YOUR GOAL: Which lines of the data below include the string "have"? Return each of them.

[Dataset entries]
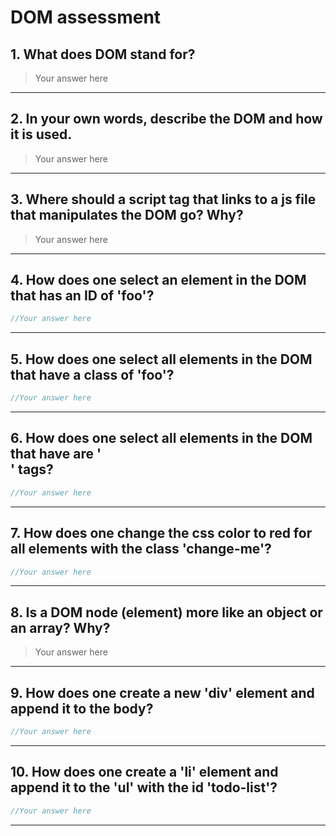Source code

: 
# DOM assessment

## 1. What does DOM stand for?

> Your answer here
---

## 2. In your own words, describe the DOM and how it is used.

> Your answer here
---

## 3. Where should a script tag that links to a js file that manipulates the DOM go? Why?

> Your answer here
---

## 4. How does one select an element in the DOM that has an ID of 'foo'?

```js
//Your answer here
```
---

## 5. How does one select all elements in the DOM that have a class of 'foo'?

```js
//Your answer here
```
---

## 6. How does one select all elements in the DOM that have are '<section>' tags?

```js
//Your answer here
```
---

## 7. How does one change the css color to red for all elements with the class 'change-me'?

```js
//Your answer here
```
---

## 8. Is a DOM node (element) more like an object or an array? Why?

> Your answer here
---

## 9. How does one create a new 'div' element and append it to the body?

```js
//Your answer here
```
---

## 10. How does one create a 'li' element and append it to the 'ul' with the id 'todo-list'?

```js
//Your answer here
```
---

ANSWER FOR THIS EXERCISE:
## 5. How does one select all elements in the DOM that have a class of 'foo'?
## 6. How does one select all elements in the DOM that have are '<section>' tags?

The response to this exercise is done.